What do high-performing BDD teams do?
We recently ran a survey as part of the work to bring Cucumber into the SmartBear and HipTest family. It was a quick sample (189 responses collected in under a week) rather than in-depth research, but it yielded a couple of interesting indicators that I want to share.
We'll focus on these three questions from the survey:
- How often do you release code into production?
- Which BDD practices does your team use?
- How much experience do you have with BDD practices?
The first question gives us a measure of how successful these teams are. The second was to look for patterns in how people apply the various BDD practices, and the third question gives us a sense of how long it takes to get there.
Who are the high performers?​
In their book, Accelerate, Dr. Nicole Fosgren, Jez Humble and Gene Kim choose four key metrics of a team's software delivery performance: lead time, deployment frequency, mean time to restore and change failure percentage. We picked deployment frequency as our crude proxy for this simple survey.
Let's start with a hypothesis:
Hypothesis: If you do all the BDD practices, you'll get better results.

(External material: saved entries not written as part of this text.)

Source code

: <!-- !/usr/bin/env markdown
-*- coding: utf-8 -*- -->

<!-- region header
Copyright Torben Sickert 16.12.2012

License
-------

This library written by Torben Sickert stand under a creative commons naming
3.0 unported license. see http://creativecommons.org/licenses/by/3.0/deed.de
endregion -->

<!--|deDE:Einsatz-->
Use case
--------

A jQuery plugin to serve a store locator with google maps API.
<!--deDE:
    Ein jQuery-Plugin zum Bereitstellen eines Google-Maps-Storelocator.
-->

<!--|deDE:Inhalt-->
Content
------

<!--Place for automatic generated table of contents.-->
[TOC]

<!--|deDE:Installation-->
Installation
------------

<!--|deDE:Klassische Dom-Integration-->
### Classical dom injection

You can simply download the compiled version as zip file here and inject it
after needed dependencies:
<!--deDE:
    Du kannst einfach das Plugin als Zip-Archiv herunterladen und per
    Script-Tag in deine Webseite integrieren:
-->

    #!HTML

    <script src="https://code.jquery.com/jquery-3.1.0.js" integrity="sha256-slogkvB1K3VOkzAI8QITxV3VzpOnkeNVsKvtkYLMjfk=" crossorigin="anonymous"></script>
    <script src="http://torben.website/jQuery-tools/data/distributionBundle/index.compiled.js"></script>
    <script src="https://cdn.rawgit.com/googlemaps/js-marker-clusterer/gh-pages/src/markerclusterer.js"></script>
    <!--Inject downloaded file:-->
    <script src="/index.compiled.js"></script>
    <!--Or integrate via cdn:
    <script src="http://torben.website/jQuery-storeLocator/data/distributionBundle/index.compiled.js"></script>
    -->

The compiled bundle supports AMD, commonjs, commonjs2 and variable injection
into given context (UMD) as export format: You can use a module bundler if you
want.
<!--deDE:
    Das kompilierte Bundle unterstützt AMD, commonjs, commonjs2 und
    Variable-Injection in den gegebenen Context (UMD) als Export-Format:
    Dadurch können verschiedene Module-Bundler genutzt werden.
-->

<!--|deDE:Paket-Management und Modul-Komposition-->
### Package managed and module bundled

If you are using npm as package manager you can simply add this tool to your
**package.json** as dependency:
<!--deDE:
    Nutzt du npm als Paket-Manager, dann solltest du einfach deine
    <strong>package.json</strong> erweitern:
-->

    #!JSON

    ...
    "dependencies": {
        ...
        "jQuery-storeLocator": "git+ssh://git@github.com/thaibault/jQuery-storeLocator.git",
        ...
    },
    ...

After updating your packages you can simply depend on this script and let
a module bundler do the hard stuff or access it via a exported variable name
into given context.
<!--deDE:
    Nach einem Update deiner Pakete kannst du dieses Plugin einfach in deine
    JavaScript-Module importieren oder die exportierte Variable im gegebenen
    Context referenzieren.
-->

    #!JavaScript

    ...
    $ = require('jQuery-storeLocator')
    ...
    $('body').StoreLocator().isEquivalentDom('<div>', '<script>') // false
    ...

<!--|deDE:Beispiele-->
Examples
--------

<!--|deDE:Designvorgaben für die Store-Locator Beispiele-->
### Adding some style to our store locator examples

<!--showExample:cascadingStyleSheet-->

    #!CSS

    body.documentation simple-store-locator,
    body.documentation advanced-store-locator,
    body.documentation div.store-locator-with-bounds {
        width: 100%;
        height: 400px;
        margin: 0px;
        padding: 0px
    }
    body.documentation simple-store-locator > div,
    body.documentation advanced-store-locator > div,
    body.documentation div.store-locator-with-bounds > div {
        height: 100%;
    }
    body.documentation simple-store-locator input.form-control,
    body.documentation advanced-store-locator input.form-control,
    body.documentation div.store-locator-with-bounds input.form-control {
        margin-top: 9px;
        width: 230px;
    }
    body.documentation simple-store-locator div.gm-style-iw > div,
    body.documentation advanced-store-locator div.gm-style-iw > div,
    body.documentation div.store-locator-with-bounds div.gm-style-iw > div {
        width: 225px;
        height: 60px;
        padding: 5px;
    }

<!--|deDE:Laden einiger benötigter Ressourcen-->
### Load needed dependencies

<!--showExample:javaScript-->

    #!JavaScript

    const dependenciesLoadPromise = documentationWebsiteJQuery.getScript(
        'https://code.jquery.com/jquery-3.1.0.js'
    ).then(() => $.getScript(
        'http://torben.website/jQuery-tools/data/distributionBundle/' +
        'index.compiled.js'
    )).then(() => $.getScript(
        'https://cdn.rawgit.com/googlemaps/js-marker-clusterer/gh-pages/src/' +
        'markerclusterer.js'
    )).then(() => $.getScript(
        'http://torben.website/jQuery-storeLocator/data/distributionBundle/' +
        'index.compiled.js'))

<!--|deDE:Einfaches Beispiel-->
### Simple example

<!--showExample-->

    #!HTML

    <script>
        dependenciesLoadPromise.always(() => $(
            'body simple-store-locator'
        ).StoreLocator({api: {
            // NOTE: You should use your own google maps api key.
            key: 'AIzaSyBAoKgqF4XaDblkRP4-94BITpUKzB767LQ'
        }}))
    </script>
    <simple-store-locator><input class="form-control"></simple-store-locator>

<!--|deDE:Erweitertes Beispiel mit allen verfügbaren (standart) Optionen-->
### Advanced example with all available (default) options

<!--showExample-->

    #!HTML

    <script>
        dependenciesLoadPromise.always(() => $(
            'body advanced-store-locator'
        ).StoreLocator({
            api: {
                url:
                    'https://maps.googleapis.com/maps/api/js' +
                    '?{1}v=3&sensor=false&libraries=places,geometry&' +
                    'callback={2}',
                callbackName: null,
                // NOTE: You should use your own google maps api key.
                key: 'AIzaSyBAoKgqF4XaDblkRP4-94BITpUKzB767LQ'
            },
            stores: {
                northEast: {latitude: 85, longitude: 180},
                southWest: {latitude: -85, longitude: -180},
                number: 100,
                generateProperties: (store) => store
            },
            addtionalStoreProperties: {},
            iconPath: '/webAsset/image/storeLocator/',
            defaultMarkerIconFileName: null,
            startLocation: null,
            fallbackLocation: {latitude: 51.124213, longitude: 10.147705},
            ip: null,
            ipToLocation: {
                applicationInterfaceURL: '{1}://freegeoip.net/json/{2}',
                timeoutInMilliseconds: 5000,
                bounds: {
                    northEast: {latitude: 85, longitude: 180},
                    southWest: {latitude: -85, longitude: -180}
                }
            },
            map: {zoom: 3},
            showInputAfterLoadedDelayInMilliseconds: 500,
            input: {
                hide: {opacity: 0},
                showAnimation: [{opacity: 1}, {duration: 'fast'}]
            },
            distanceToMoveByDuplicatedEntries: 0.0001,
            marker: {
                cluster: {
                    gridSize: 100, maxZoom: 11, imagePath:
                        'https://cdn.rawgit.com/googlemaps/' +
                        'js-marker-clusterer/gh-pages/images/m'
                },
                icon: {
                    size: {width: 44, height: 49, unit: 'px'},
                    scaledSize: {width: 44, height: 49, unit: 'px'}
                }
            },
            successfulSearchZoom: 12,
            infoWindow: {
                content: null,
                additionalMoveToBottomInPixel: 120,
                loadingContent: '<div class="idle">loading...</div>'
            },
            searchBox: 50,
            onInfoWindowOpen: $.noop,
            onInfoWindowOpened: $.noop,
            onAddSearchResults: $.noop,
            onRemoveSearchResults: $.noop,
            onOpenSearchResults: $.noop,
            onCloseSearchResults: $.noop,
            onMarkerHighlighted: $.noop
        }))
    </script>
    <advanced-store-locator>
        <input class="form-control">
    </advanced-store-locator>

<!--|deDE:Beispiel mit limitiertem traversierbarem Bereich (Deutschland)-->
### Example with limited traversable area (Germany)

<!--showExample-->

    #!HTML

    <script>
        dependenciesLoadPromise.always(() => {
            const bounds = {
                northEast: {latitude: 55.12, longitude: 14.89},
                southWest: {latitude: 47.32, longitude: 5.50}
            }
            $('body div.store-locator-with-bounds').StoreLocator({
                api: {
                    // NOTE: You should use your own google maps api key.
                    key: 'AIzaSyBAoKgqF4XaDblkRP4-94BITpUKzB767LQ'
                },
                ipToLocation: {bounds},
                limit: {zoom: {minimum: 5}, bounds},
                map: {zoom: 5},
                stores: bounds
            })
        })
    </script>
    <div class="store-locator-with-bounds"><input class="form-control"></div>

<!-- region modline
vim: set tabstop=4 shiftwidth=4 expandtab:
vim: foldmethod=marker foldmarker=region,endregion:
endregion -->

In the overall set of data, the proportion of people releasing several times a week or more was 24%, compared to 76% releasing several times a month or less. When we look at the people who are doing all the BDD practices, we see a significant shift:
People who're doing all the BDD practices are more than twice as likely (59% vs 24%) to be releasing code to production at least several times a week than the general population in our survey.
Now all this gives us is corrolation, not neccesarily causation. While we do believe that BDD practices are enablers of frequent delivery, there's no doubt that other practices are also neccesary in order to achieve this.
Does high performance come with experience?​
Let's try another hypothesis.
Hypothesis: Low performers do not have as much experience with BDD as high performers.
Here's how the data for experience levels breaks down, with our "high performers" classified as those who release at least multiple times a week:
We can see that high performance only starts to become possible after at least a year of BDD experience: there are no high performers at all in the 0-1 years bracket. Most of our high performers had at least three years of experience with BDD.
What practices make the difference?​
Finally, let's examine the practices in detail to see which ones people are using.
Here are the options we offered in the survey:
- Three amigos / discovery sessions
- Expressing requirements as Gherkin scenarios
- Refining Gherkin scenarios with business stakeholder feedback
- Automating acceptance tests using Cucumber
- Using automated acceptance tests to guide development
An important practice in BDD is not only expressing requirements in Gherkin (which anyone using Cucumber for test automation would need to do), but also refining those scenarios based on stakeholder feedback. Let's see who's doing this, and what results they get:
Hypothesis: Refining scenarios with stakeholder feedback is an advanced practice used more by high performers.
My own personal experience is that using acceptance tests to guide development (i.e. TDD) is where this whole thing really starts to make sense. Does the data bear this out?
Hypothesis: High performers are much more likely to be using examples to guide development than low performers.
Here's a chart showing the proportions of high and low performers using these practices:
So while it's clear that it's possible to get high performance without doing either of these things, they both seem to help. Over 50% of high performers are using their acceptance tests to guide development, whle only 30% of low performing teams are doing this. 37% of high performers refine their scenarios with feedback compared to 27% of low performers.
In conclusion​
This was only a quick sample survey run over a few days, with 189 responses in total. I find it very easy to get lost in these stats, but I think we've dug out some interesting ideas here that could be explored and refined by a deeper study.